Au finish, la compétition est gérée en fonction du budget adopté. Il n’est pas rare qu’une participation soit annulée faute d’argent ou que les fédérations se débrouillent pour faire participer leurs athlètes puisque le processus de décaissement peut souvent prendre un temps fou. C’est pourquoi il faut d’ailleurs s’y prendre à temps pour éviter des surprises désagréables. Le montant des primes est fixé par un arrêté interministériel (ministre de la Jeunesse et des Sports/ministère de l’Economie et des Finances). En fonction des compétitions, ils sont budgétisés avec le budget global de la participation.

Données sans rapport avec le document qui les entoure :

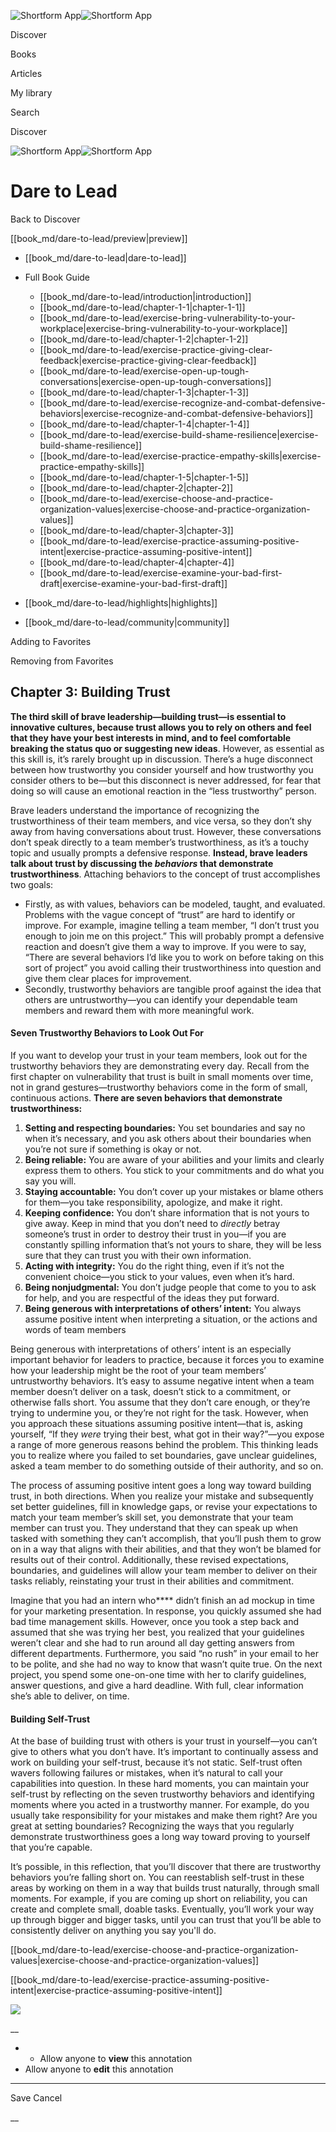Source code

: ![Shortform App](/img/logo.36a2399e.svg)![Shortform App](/img/logo-dark.70c1b072.svg)

Discover

Books

Articles

My library

Search

Discover

![Shortform App](/img/logo.36a2399e.svg)![Shortform App](/img/logo-dark.70c1b072.svg)

# Dare to Lead

Back to Discover

[[book_md/dare-to-lead/preview|preview]]

  * [[book_md/dare-to-lead|dare-to-lead]]
  * Full Book Guide

    * [[book_md/dare-to-lead/introduction|introduction]]
    * [[book_md/dare-to-lead/chapter-1-1|chapter-1-1]]
    * [[book_md/dare-to-lead/exercise-bring-vulnerability-to-your-workplace|exercise-bring-vulnerability-to-your-workplace]]
    * [[book_md/dare-to-lead/chapter-1-2|chapter-1-2]]
    * [[book_md/dare-to-lead/exercise-practice-giving-clear-feedback|exercise-practice-giving-clear-feedback]]
    * [[book_md/dare-to-lead/exercise-open-up-tough-conversations|exercise-open-up-tough-conversations]]
    * [[book_md/dare-to-lead/chapter-1-3|chapter-1-3]]
    * [[book_md/dare-to-lead/exercise-recognize-and-combat-defensive-behaviors|exercise-recognize-and-combat-defensive-behaviors]]
    * [[book_md/dare-to-lead/chapter-1-4|chapter-1-4]]
    * [[book_md/dare-to-lead/exercise-build-shame-resilience|exercise-build-shame-resilience]]
    * [[book_md/dare-to-lead/exercise-practice-empathy-skills|exercise-practice-empathy-skills]]
    * [[book_md/dare-to-lead/chapter-1-5|chapter-1-5]]
    * [[book_md/dare-to-lead/chapter-2|chapter-2]]
    * [[book_md/dare-to-lead/exercise-choose-and-practice-organization-values|exercise-choose-and-practice-organization-values]]
    * [[book_md/dare-to-lead/chapter-3|chapter-3]]
    * [[book_md/dare-to-lead/exercise-practice-assuming-positive-intent|exercise-practice-assuming-positive-intent]]
    * [[book_md/dare-to-lead/chapter-4|chapter-4]]
    * [[book_md/dare-to-lead/exercise-examine-your-bad-first-draft|exercise-examine-your-bad-first-draft]]
  * [[book_md/dare-to-lead/highlights|highlights]]
  * [[book_md/dare-to-lead/community|community]]



Adding to Favorites 

Removing from Favorites 

## Chapter 3: Building Trust

**The third skill of brave leadership—building trust—is essential to innovative cultures, because trust allows you to rely on others and feel that they have your best interests in mind, and to feel comfortable breaking the status quo or suggesting new ideas**. However, as essential as this skill is, it’s rarely brought up in discussion. There’s a huge disconnect between how trustworthy you consider yourself and how trustworthy you consider others to be—but this disconnect is never addressed, for fear that doing so will cause an emotional reaction in the “less trustworthy” person.

Brave leaders understand the importance of recognizing the trustworthiness of their team members, and vice versa, so they don’t shy away from having conversations about trust. However, these conversations don’t speak directly to a team member’s trustworthiness, as it’s a touchy topic and usually prompts a defensive response. **Instead, brave leaders talk about trust by discussing the _behaviors_ that demonstrate trustworthiness**. Attaching behaviors to the concept of trust accomplishes two goals:

  * Firstly, as with values, behaviors can be modeled, taught, and evaluated. Problems with the vague concept of “trust” are hard to identify or improve. For example, imagine telling a team member, “I don’t trust you enough to join me on this project.” This will probably prompt a defensive reaction and doesn’t give them a way to improve. If you were to say, “There are several behaviors I’d like you to work on before taking on this sort of project” you avoid calling their trustworthiness into question and give them clear places for improvement.
  * Secondly, trustworthy behaviors are tangible proof against the idea that others are untrustworthy—you can identify your dependable team members and reward them with more meaningful work.



#### Seven Trustworthy Behaviors to Look Out For

If you want to develop your trust in your team members, look out for the trustworthy behaviors they are demonstrating every day. Recall from the first chapter on vulnerability that trust is built in small moments over time, not in grand gestures—trustworthy behaviors come in the form of small, continuous actions. **There are seven behaviors that demonstrate trustworthiness:**

  1. **Setting and respecting boundaries:** You set boundaries and say no when it’s necessary, and you ask others about their boundaries when you’re not sure if something is okay or not. 
  2. **Being reliable:** You are aware of your abilities and your limits and clearly express them to others. You stick to your commitments and do what you say you will. 
  3. **Staying accountable:** You don’t cover up your mistakes or blame others for them—you take responsibility, apologize, and make it right. 
  4. **Keeping confidence:** You don’t share information that is not yours to give away. Keep in mind that you don’t need to _directly_ betray someone’s trust in order to destroy their trust in you—if you are constantly spilling information that’s not yours to share, they will be less sure that they can trust you with their own information. 
  5. **Acting with integrity:** You do the right thing, even if it’s not the convenient choice—you stick to your values, even when it’s hard. 
  6. **Being nonjudgmental:** You don’t judge people that come to you to ask for help, and you are respectful of the ideas they put forward.
  7. **Being generous with interpretations of others’ intent:** You always assume positive intent when interpreting a situation, or the actions and words of team members



Being generous with interpretations of others’ intent is an especially important behavior for leaders to practice, because it forces you to examine how your leadership might be the root of your team members’ untrustworthy behaviors. It’s easy to assume negative intent when a team member doesn’t deliver on a task, doesn’t stick to a commitment, or otherwise falls short. You assume that they don’t care enough, or they’re trying to undermine you, or they’re not right for the task. However, when you approach these situations assuming positive intent—that is, asking yourself, “If they _were_ trying their best, what got in their way?”—you expose a range of more generous reasons behind the problem. This thinking leads you to realize where you failed to set boundaries, gave unclear guidelines, asked a team member to do something outside of their authority, and so on.

The process of assuming positive intent goes a long way toward building trust, in both directions. When you realize your mistake and subsequently set better guidelines, fill in knowledge gaps, or revise your expectations to match your team member’s skill set, you demonstrate that your team member can trust you. They understand that they can speak up when tasked with something they can’t accomplish, that you’ll push them to grow on in a way that aligns with their abilities, and that they won’t be blamed for results out of their control. Additionally, these revised expectations, boundaries, and guidelines will allow your team member to deliver on their tasks reliably, reinstating your trust in their abilities and commitment.

Imagine that you had an intern who**** didn’t finish an ad mockup in time for your marketing presentation. In response, you quickly assumed she had bad time management skills. However, once you took a step back and assumed that she was trying her best, you realized that your guidelines weren’t clear and she had to run around all day getting answers from different departments. Furthermore, you said “no rush” in your email to her to be polite, and she had no way to know that wasn’t quite true. On the next project, you spend some one-on-one time with her to clarify guidelines, answer questions, and give a hard deadline. With full, clear information she’s able to deliver, on time.

#### Building Self-Trust

At the base of building trust with others is your trust in yourself—you can’t give to others what you don’t have. It’s important to continually assess and work on building your self-trust, because it’s not static. Self-trust often wavers following failures or mistakes, when it’s natural to call your capabilities into question. In these hard moments, you can maintain your self-trust by reflecting on the seven trustworthy behaviors and identifying moments where you acted in a trustworthy manner. For example, do you usually take responsibility for your mistakes and make them right? Are you great at setting boundaries? Recognizing the ways that you regularly demonstrate trustworthiness goes a long way toward proving to yourself that you’re capable.

It’s possible, in this reflection, that you’ll discover that there are trustworthy behaviors you’re falling short on. You can reestablish self-trust in these areas by working on them in a way that builds trust naturally, through small moments. For example, if you are coming up short on reliability, you can create and complete small, doable tasks. Eventually, you’ll work your way up through bigger and bigger tasks, until you can trust that you’ll be able to consistently deliver on anything you say you'll do.

[[book_md/dare-to-lead/exercise-choose-and-practice-organization-values|exercise-choose-and-practice-organization-values]]

[[book_md/dare-to-lead/exercise-practice-assuming-positive-intent|exercise-practice-assuming-positive-intent]]

![](https://bat.bing.com/action/0?ti=56018282&Ver=2&mid=186e13a4-120a-4211-b9c4-752d22260448&sid=49fff5b0636c11eeb9c611038afc8668&vid=4a005010636c11ee80c703d4c4a7acd5&vids=0&msclkid=N&pi=0&lg=en-US&sw=800&sh=600&sc=24&nwd=1&tl=Shortform%20%7C%20Book&p=https%3A%2F%2Fwww.shortform.com%2Fapp%2Fbook%2Fdare-to-lead%2Fchapter-3&r=&lt=683&evt=pageLoad&sv=1&rn=508403)

__

  *   * Allow anyone to **view** this annotation
  * Allow anyone to **edit** this annotation



* * *

Save Cancel

__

Le MJS n’est qu’un parfait bouc émissaire
On indexe donc généralement à tort le ministère de la Jeunesse et des Sports alors que sa marge de manœuvre est généralement très réduite par rapport à ces questions financières que sont budget ne peut pas supporter. Là où il est difficile de lui accorder des circonstances atténuantes, c’est au niveau des salaires des différents encadrements techniques qui sont payés par le Trésor public comme ceux de la Fonction publique. La réalité est que les choses traînent souvent trop (par négligence ou à cause de la lenteur administrative ?) au point que certains sont limogés sans avoir perçu une grande partie de leurs salaires.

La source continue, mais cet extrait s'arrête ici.